When Franklin was a young man just arriving in the new world, he took a job helping out in a print shop. He became known for his instinctual work-ethic that made him a valuable asset at the print shop. Being a social kid, Franklin knew some high-up people, including the then governor of Pennsylvania, who gave young Franklin the idea to start his OWN print shop.
And it was this spark that made Franklin realize ‘what am I waiting for?’ and at only 18, he returned to London and acquired some of the basic supplies necessary to print. After a few years, and when Franklin was settled in Philadelphia again, he printed paper currency to be circulated in the local economy.
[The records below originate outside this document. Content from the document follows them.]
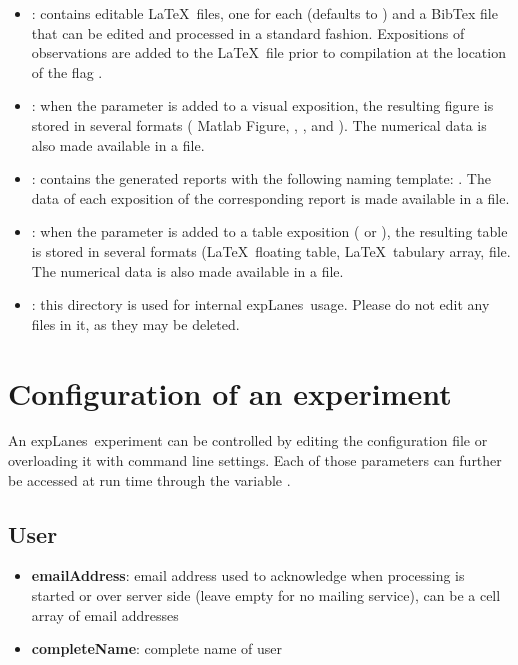 \documentclass[a4paper,fleqn]{tufte-handout}
\newcommand{\latex}{\LaTeX\ }
\newcommand{\explanes}{\textsf{expLanes}\ }
\begin{document}
\begin{itemize}
\item \textbf{}: contains editable \latex files, one for each  (defaults to ) and a BibTex file that can be edited and processed in a standard fashion. Expositions of observations are added to the \latex file prior to compilation at the location of the flag .
\item \textbf{}: when the  parameter is added to a visual exposition, the resulting figure is stored in several formats ( Matlab Figure, , , and ). The numerical data is also made available in a  file. 
\item \textbf{}: contains the generated reports with the following naming template: . The data of each exposition of the corresponding report is made available in a  file.
\item \textbf{}:  when the  parameter is added to a table exposition ( or ), the resulting table is stored in several formats (\latex floating table, \latex tabulary array,  file. The numerical data is also made available in a  file.
\item \textbf{}: this directory is used for internal \explanes usage. Please do not edit any files in it, as they may be deleted.
\end{itemize}


\section{Configuration of an experiment}
\hypertarget{configuration}{} 

An \explanes experiment can be controlled by editing the configuration file or overloading it with command line settings. Each of those parameters can further be accessed at run time through the variable .

\subsection{User}

\begin{itemize}
\item \textbf{emailAddress}: email address used to acknowledge when processing is started or over server side (leave empty for no mailing service), can be a cell array of email addresses
\item \textbf{completeName}: complete name of user
\end{itemize}
\end{document}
He earned enough money to purchase a local newspaper, which he also turned into a very successful enterprise.
Take-away: Franklin combined hard-work with grabbing opportunities as they come, to be one of history’s business geniuses. Make connections, develop useful skills and a strong work ethic, and never miss an opportunity! Then turn it into profit, just like ol’ Ben Franklin.
2. Create/add value – King Croesus
Croesus was the King of Lydia, a kingdom in ancient Asia Minor, who ruled until 546 B.C. He is known for being the first to actually mint currency, in the form of gold coins. His outrageous wealth is the reason for the old saying, “as rich as Croesus”.
The lesson to learn from Croesus is that he took something that already existed (metals), and added additional value by turning them into standardized coins that could be used for trade. He created huge value, not just to society by creating an efficient method for trade, but by attaching himself to it.
Take away: One can add value to a blank white tee-shirt by printing words on it. There are so many ways that we can take things and think of them in a different way to create something novel and valuable, just like Croesus did.
3. Fill a specific need – Madame CJ Walker
Born in America in 1867 from recently freed slaves and then orphaned at age 7 when her parents died, Sarah Breedlove, who would later become “Madame C.J. Walker”, found herself working odd jobs for years to make whatever money she could. She found work over the years, but was far from financially fit as a young woman.
Breedlove had long suffered from hair conditions that forced her to develop home remedies to treat conditions that affected many African-American women. This, and the fact that she acquired knowledge from working in a barber shop, put her in a perfect position to serve the hair care needs of African American women.
After her marriage to a man named Charles Walker, who worked in advertising, she was able to market her product to the African American community across the country. Breedlove, who changed her name to Madame C.J. Walker for promoting the business, would become a millionaire, not an easy feat for an African American woman in the early 1900’s.
Take-away: Adapt your knowledge to an under-served, specialized market. Are you good at taking pictures of your dog? Become a pet photographer! There are countless specialty markets to offer your services for.
4. Save, invest, repeat – Andrew Carnegie
Andrew Carnegie came to America from Scotland in the 1800’s as a young boy and worked many different odd jobs. A true self-made man, Carnegie read to educate himself and worked hard at his jobs landing better jobs as they came. With the money he made, he saved and saved, then would reinvest that money wisely into growth opportunities like the railroad industry, which would make returns for him that he could then reinvest.
As an investor, Carnegie also had the opportunity to shape the businesses he invested in to reap more profits. He also had knowledge enough to understand the difference between a good investment and a bad one.
It’s a classic way of getting rich in modern times, and Carnegie did it better than just about anyone.
Take-away: If you have any savings, consider opening an investment account. They’re easy and low-cost these days, and will give you the opportunity to put your money to work. If you’re good at understanding the market, you can make serious money.
Sources: Art of Manliness
5. Apply the magic of marketing – P.T. Barnum
P.T. Barnum is widely known as one of the most famous and successful showmen and businessmen to ever live. He is credited (incorrectly) for the quote: There’s a sucker born every minute.”
Long before founding the Barnum & Bailey Circus, for which he is probably best known, Barnum developed the ability to smooth talk his way into a sale, while working as a shopkeeper.
He would move on to build many businesses and entertainment shows, employing clever marketing methods to bring in business. His biggest venture, the Barnum & Bailey Circus, didn’t even begin until he was 60 years old, and by that time, he was a well-seasoned showman and marketing genius.
Take-away: A little “B.S.” goes a long way. Whatever you do, remember that people often make decisions based on emotion, and understanding human nature can help you discover ways to use people’s emotions to generate income – through a business of your own, or maybe just talking your way into a job or a raise.